Start of Block

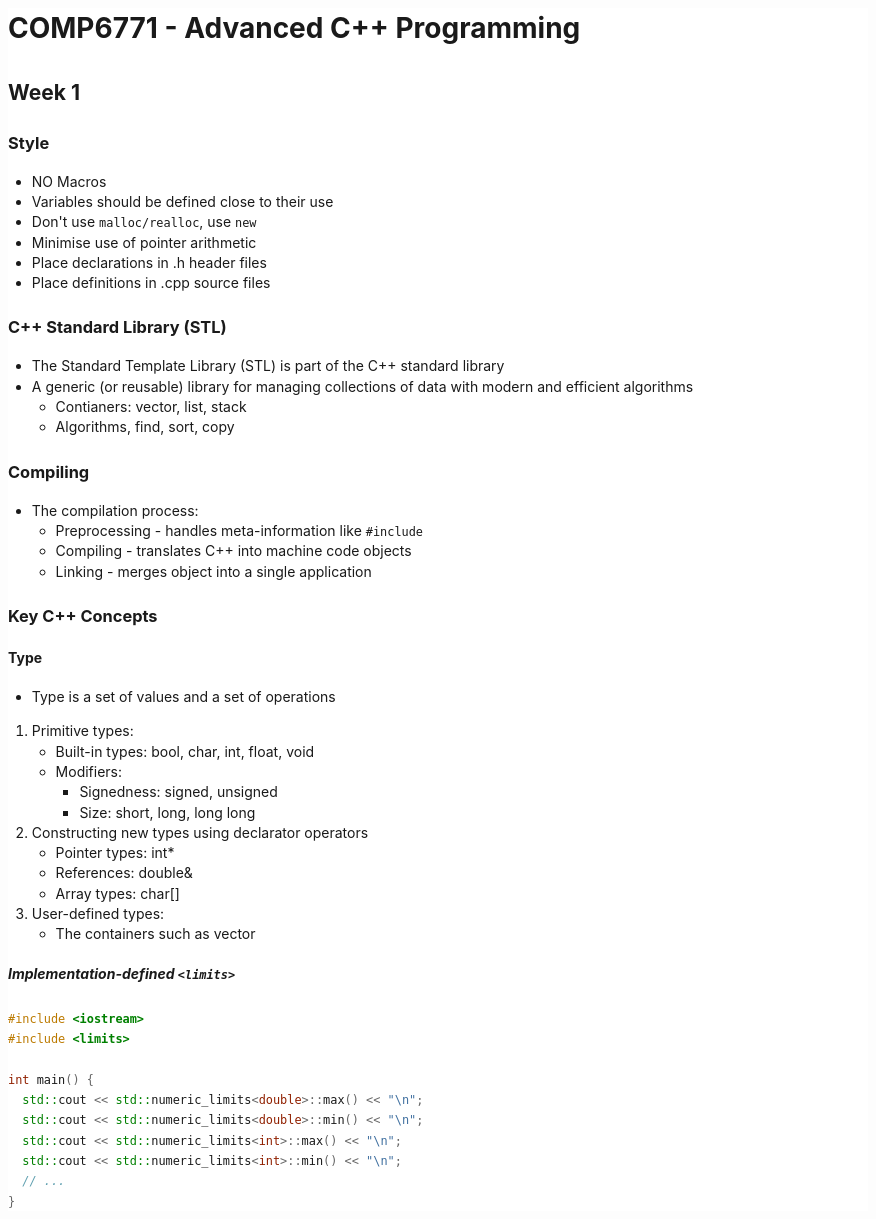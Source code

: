 # COMP6771 - Advanced C++ Programming

## Week 1
### Style
- NO Macros
- Variables should be defined close to their use
- Don't use `malloc/realloc`, use `new`
- Minimise use of pointer arithmetic
- Place declarations in .h header files
- Place definitions in .cpp source files

### C++ Standard Library (STL)
- The Standard Template Library (STL) is part of the C++ standard library
- A generic (or reusable) library for managing collections of data with modern and efficient algorithms
  - Contianers: vector, list, stack
  - Algorithms, find, sort, copy

### Compiling
- The compilation process:
  - Preprocessing - handles meta-information like `#include`
  - Compiling - translates C++ into machine code objects
  - Linking - merges object into a single application

### Key C++ Concepts
#### Type
- Type is a set of values and a set of operations

1. Primitive types:
    - Built-in types: bool, char, int, float, void
    - Modifiers:
      - Signedness: signed, unsigned
      - Size: short, long, long long
2. Constructing new types using declarator operators
    - Pointer types: int*
    - References: double&
    - Array types: char[]
3. User-defined types:
    - The containers such as vector

##### Implementation-defined `<limits>`
```cpp
#include <iostream>
#include <limits>

int main() {
  std::cout << std::numeric_limits<double>::max() << "\n";
  std::cout << std::numeric_limits<double>::min() << "\n";
  std::cout << std::numeric_limits<int>::max() << "\n";
  std::cout << std::numeric_limits<int>::min() << "\n";
  // ...
}
```
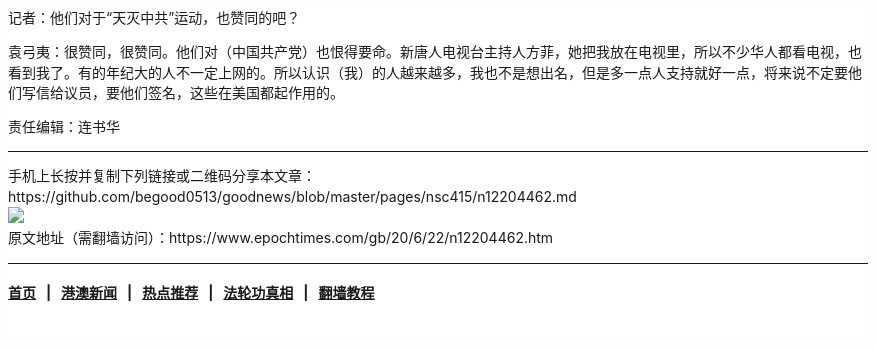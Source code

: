 <p>
 记者：他们对于“天灭中共”运动，也赞同的吧？
</p>
<p>
 袁弓夷：很赞同，很赞同。他们对（中国共产党）也恨得要命。新唐人电视台主持人方菲，她把我放在电视里，所以不少华人都看电视，也看到我了。有的年纪大的人不一定上网的。所以认识（我）的人越来越多，我也不是想出名，但是多一点人支持就好一点，将来说不定要他们写信给议员，要他们签名，这些在美国都起作用的。
</p>
<p>
 责任编辑：连书华
</p>
</div>
<hr/>
手机上长按并复制下列链接或二维码分享本文章：<br/>
https://github.com/begood0513/goodnews/blob/master/pages/nsc415/n12204462.md <br/>
<a href='https://github.com/begood0513/goodnews/blob/master/pages/nsc415/n12204462.md'><img src='https://github.com/begood0513/goodnews/blob/master/pages/nsc415/n12204462.md.png'/></a> <br/>
原文地址（需翻墙访问）：https://www.epochtimes.com/gb/20/6/22/n12204462.htm


------------------------
#### [首页](../../README.md)  &nbsp;&nbsp;|&nbsp;&nbsp; [港澳新闻](../../indexes/E港澳新闻.md)   &nbsp;&nbsp;|&nbsp;&nbsp; [热点推荐](../../indexes/热点推荐.md)  &nbsp;&nbsp;|&nbsp;&nbsp; [法轮功真相](../../../../../basic/blob/master/README.md) &nbsp;&nbsp;|&nbsp;&nbsp; [翻墙教程](https://github.com/gfw-breaker/guides/blob/master/README.md)


<img src='http://gfw-breaker.win/goodnews/pages/nsc415/n12204462.md' width='0px' height='0px'/>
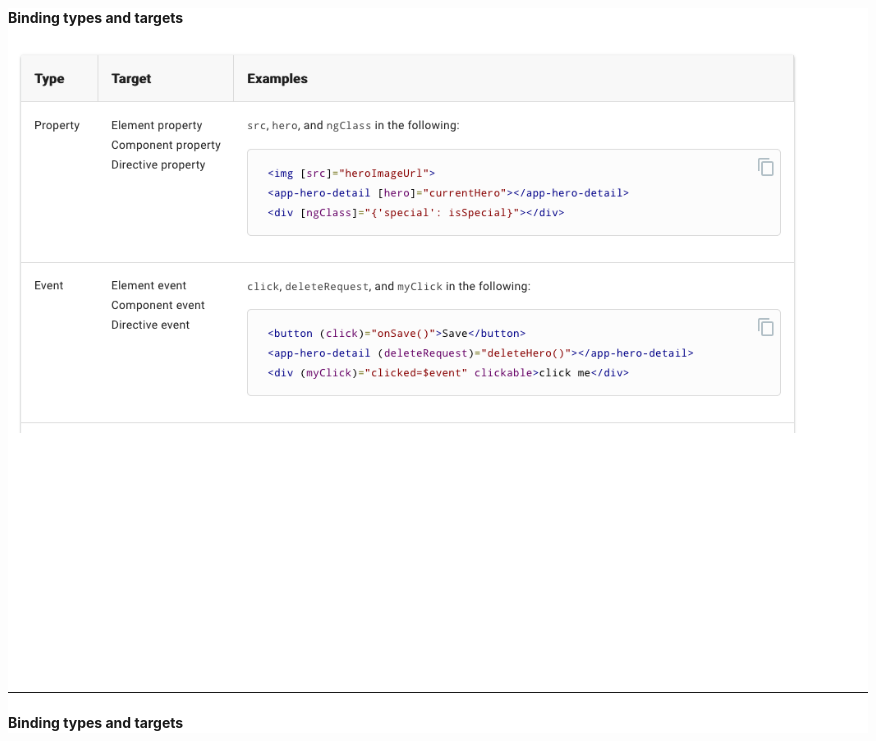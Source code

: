 
#### Binding types and targets
<img width="800" src="/media/angular-images/angular-4/binding1.png" alt="angular binding">

&nbsp;

&nbsp;

&nbsp;

&nbsp;

&nbsp;

&nbsp;

&nbsp;

---

#### Binding types and targets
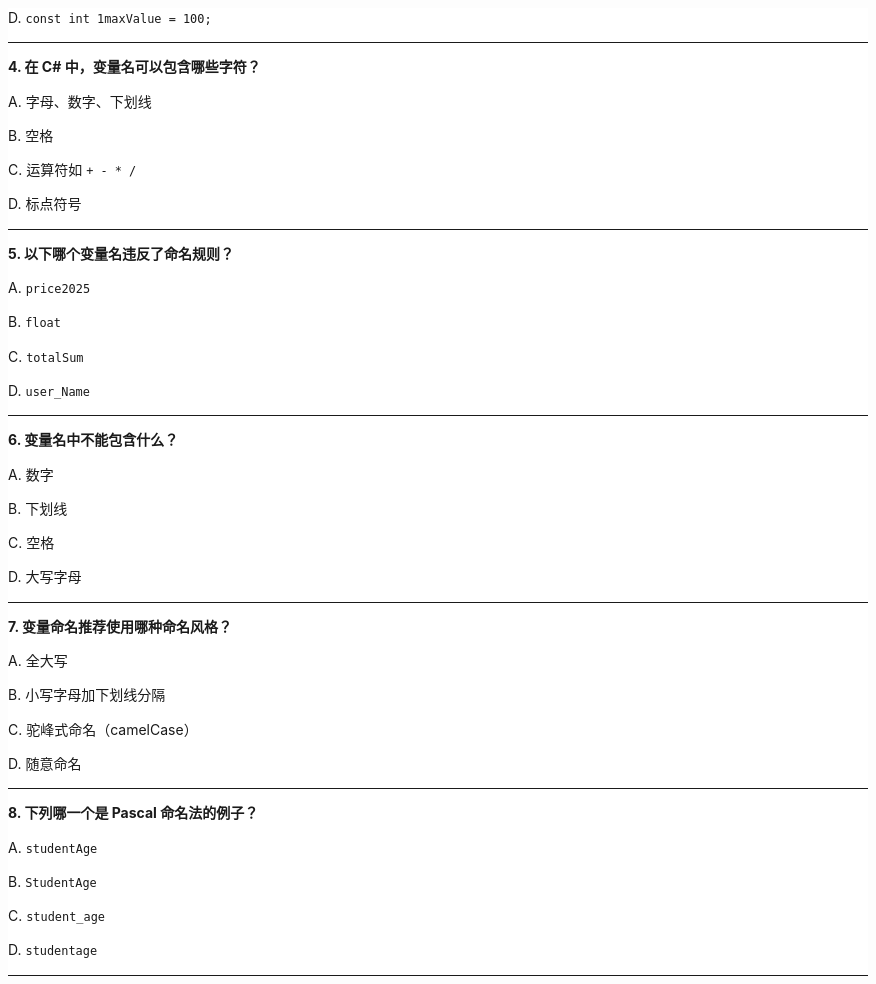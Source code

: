 D. `const int 1maxValue = 100;`

---

**4. 在 C# 中，变量名可以包含哪些字符？**

A. 字母、数字、下划线

B. 空格

C. 运算符如 `+ - * /`

D. 标点符号


---

**5. 以下哪个变量名违反了命名规则？**

A. `price2025`

B. `float`

C. `totalSum`

D. `user_Name`


---

**6. 变量名中不能包含什么？**

A. 数字

B. 下划线

C. 空格

D. 大写字母

---

**7. 变量命名推荐使用哪种命名风格？**

A. 全大写

B. 小写字母加下划线分隔

C. 驼峰式命名（camelCase）

D. 随意命名

---

**8. 下列哪一个是 Pascal 命名法的例子？**

A. `studentAge`

B. `StudentAge`

C. `student_age`

D. `studentage`

---
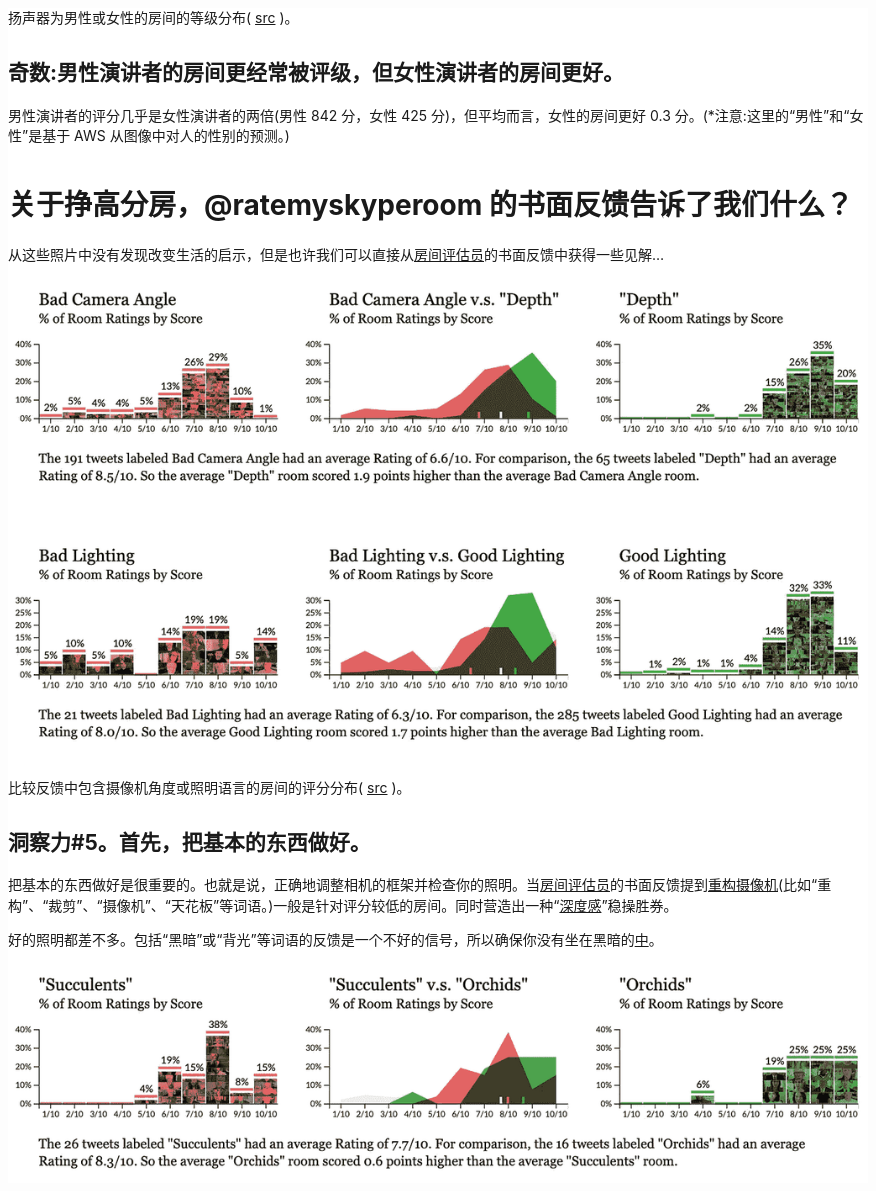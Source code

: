 扬声器为男性或女性的房间的等级分布( [src](https://observablehq.com/@elibryan/ratemyskyperoom-room-rating-stats#imageLabelComparisonCharts) )。

## 奇数:男性演讲者的房间更经常被评级，但女性演讲者的房间更好。

男性演讲者的评分几乎是女性演讲者的两倍(男性 842 分，女性 425 分)，但平均而言，女性的房间更好 0.3 分。(*注意:这里的“男性”和“女性”是基于 AWS 从图像中对人的性别的预测。)

# 关于挣高分房，@ratemyskyperoom 的书面反馈告诉了我们什么？

从这些照片中没有发现改变生活的启示，但是也许我们可以直接从[房间评估员](https://twitter.com/ratemyskyperoom/)的书面反馈中获得一些见解…

![](img/7cc19f28a9409c5a8f3265e77cd8d47d.png)

比较反馈中包含摄像机角度或照明语言的房间的评分分布( [src](https://observablehq.com/@elibryan/ratemyskyperoom-room-rating-stats#writtenFeedbackComparisonCharts) )。

## **洞察力#5。首先，把基本的东西做好。**

把基本的东西做好是很重要的。也就是说，正确地调整相机的框架并检查你的照明。当[房间评估员](https://twitter.com/ratemyskyperoom/)的书面反馈提到[重构摄像机](https://twitter.com/search?q=(raise%20OR%20crop%20OR%20camera%20OR%20ceiling%20OR%20reframe)%20from%3Aratemyskyperoom&src=typed_query)(比如“重构”、“裁剪”、“摄像机”、“天花板”等词语。)一般是针对评分较低的房间。同时营造出一种“[深度感](https://twitter.com/search?q=(depth)%20from%3Aratemyskyperoom)”稳操胜券。

好的照明都差不多。包括“黑暗”或“背光”等词语的反馈是一个不好的信号，所以确保你没有坐在黑暗的[中](https://twitter.com/search?q=(dark%20OR%20backlit%20OR%20backlighting)%20from%3Aratemyskyperoom)。

![](img/a3ab0af11a44ae5dd98e8dec094cac39.png)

End of Block

- Directions
The entries above need to be output again in full, exactly, and without pictures.

- Result of this task
Source code

: # COMP6771 - Advanced C++ Programming

## Week 1
### Style
- NO Macros
- Variables should be defined close to their use
- Don't use `malloc/realloc`, use `new`
- Minimise use of pointer arithmetic
- Place declarations in .h header files
- Place definitions in .cpp source files

### C++ Standard Library (STL)
- The Standard Template Library (STL) is part of the C++ standard library
- A generic (or reusable) library for managing collections of data with modern and efficient algorithms
  - Contianers: vector, list, stack
  - Algorithms, find, sort, copy

### Compiling
- The compilation process:
  - Preprocessing - handles meta-information like `#include`
  - Compiling - translates C++ into machine code objects
  - Linking - merges object into a single application

### Key C++ Concepts
#### Type
- Type is a set of values and a set of operations

1. Primitive types:
    - Built-in types: bool, char, int, float, void
    - Modifiers:
      - Signedness: signed, unsigned
      - Size: short, long, long long
2. Constructing new types using declarator operators
    - Pointer types: int*
    - References: double&
    - Array types: char[]
3. User-defined types:
    - The containers such as vector

##### Implementation-defined `<limits>`
```cpp
#include <iostream>
#include <limits>

int main() {
  std::cout << std::numeric_limits<double>::max() << "\n";
  std::cout << std::numeric_limits<double>::min() << "\n";
  std::cout << std::numeric_limits<int>::max() << "\n";
  std::cout << std::numeric_limits<int>::min() << "\n";
  // ...
}
```
Source code

: <p>
 记者：他们对于“天灭中共”运动，也赞同的吧？
</p>
<p>
 袁弓夷：很赞同，很赞同。他们对（中国共产党）也恨得要命。新唐人电视台主持人方菲，她把我放在电视里，所以不少华人都看电视，也看到我了。有的年纪大的人不一定上网的。所以认识（我）的人越来越多，我也不是想出名，但是多一点人支持就好一点，将来说不定要他们写信给议员，要他们签名，这些在美国都起作用的。
</p>
<p>
 责任编辑：连书华
</p>
</div>
<hr/>
手机上长按并复制下列链接或二维码分享本文章：<br/>
https://github.com/begood0513/goodnews/blob/master/pages/nsc415/n12204462.md <br/>
<a href='https://github.com/begood0513/goodnews/blob/master/pages/nsc415/n12204462.md'><img src='https://github.com/begood0513/goodnews/blob/master/pages/nsc415/n12204462.md.png'/></a> <br/>
原文地址（需翻墙访问）：https://www.epochtimes.com/gb/20/6/22/n12204462.htm


------------------------
#### [首页](../../README.md)  &nbsp;&nbsp;|&nbsp;&nbsp; [港澳新闻](../../indexes/E港澳新闻.md)   &nbsp;&nbsp;|&nbsp;&nbsp; [热点推荐](../../indexes/热点推荐.md)  &nbsp;&nbsp;|&nbsp;&nbsp; [法轮功真相](../../../../../basic/blob/master/README.md) &nbsp;&nbsp;|&nbsp;&nbsp; [翻墙教程](https://github.com/gfw-breaker/guides/blob/master/README.md)


<img src='http://gfw-breaker.win/goodnews/pages/nsc415/n12204462.md' width='0px' height='0px'/>
Source code

: 
#### Binding types and targets
<img width="800" src="/media/angular-images/angular-4/binding1.png" alt="angular binding">

&nbsp;

&nbsp;

&nbsp;

&nbsp;

&nbsp;

&nbsp;

&nbsp;

---

#### Binding types and targets
Source code

: D. `const int 1maxValue = 100;`

---

**4. 在 C# 中，变量名可以包含哪些字符？**

A. 字母、数字、下划线

B. 空格

C. 运算符如 `+ - * /`

D. 标点符号


---

**5. 以下哪个变量名违反了命名规则？**

A. `price2025`

B. `float`

C. `totalSum`

D. `user_Name`


---

**6. 变量名中不能包含什么？**

A. 数字

B. 下划线

C. 空格

D. 大写字母

---

**7. 变量命名推荐使用哪种命名风格？**

A. 全大写

B. 小写字母加下划线分隔

C. 驼峰式命名（camelCase）

D. 随意命名

---

**8. 下列哪一个是 Pascal 命名法的例子？**

A. `studentAge`

B. `StudentAge`

C. `student_age`

D. `studentage`

---
Source code

: 扬声器为男性或女性的房间的等级分布( [src](https://observablehq.com/@elibryan/ratemyskyperoom-room-rating-stats#imageLabelComparisonCharts) )。

## 奇数:男性演讲者的房间更经常被评级，但女性演讲者的房间更好。

男性演讲者的评分几乎是女性演讲者的两倍(男性 842 分，女性 425 分)，但平均而言，女性的房间更好 0.3 分。(*注意:这里的“男性”和“女性”是基于 AWS 从图像中对人的性别的预测。)

# 关于挣高分房，@ratemyskyperoom 的书面反馈告诉了我们什么？

从这些照片中没有发现改变生活的启示，但是也许我们可以直接从[房间评估员](https://twitter.com/ratemyskyperoom/)的书面反馈中获得一些见解…

![](img/7cc19f28a9409c5a8f3265e77cd8d47d.png)

比较反馈中包含摄像机角度或照明语言的房间的评分分布( [src](https://observablehq.com/@elibryan/ratemyskyperoom-room-rating-stats#writtenFeedbackComparisonCharts) )。

## **洞察力#5。首先，把基本的东西做好。**

把基本的东西做好是很重要的。也就是说，正确地调整相机的框架并检查你的照明。当[房间评估员](https://twitter.com/ratemyskyperoom/)的书面反馈提到[重构摄像机](https://twitter.com/search?q=(raise%20OR%20crop%20OR%20camera%20OR%20ceiling%20OR%20reframe)%20from%3Aratemyskyperoom&src=typed_query)(比如“重构”、“裁剪”、“摄像机”、“天花板”等词语。)一般是针对评分较低的房间。同时营造出一种“[深度感](https://twitter.com/search?q=(depth)%20from%3Aratemyskyperoom)”稳操胜券。

好的照明都差不多。包括“黑暗”或“背光”等词语的反馈是一个不好的信号，所以确保你没有坐在黑暗的[中](https://twitter.com/search?q=(dark%20OR%20backlit%20OR%20backlighting)%20from%3Aratemyskyperoom)。

![](img/a3ab0af11a44ae5dd98e8dec094cac39.png)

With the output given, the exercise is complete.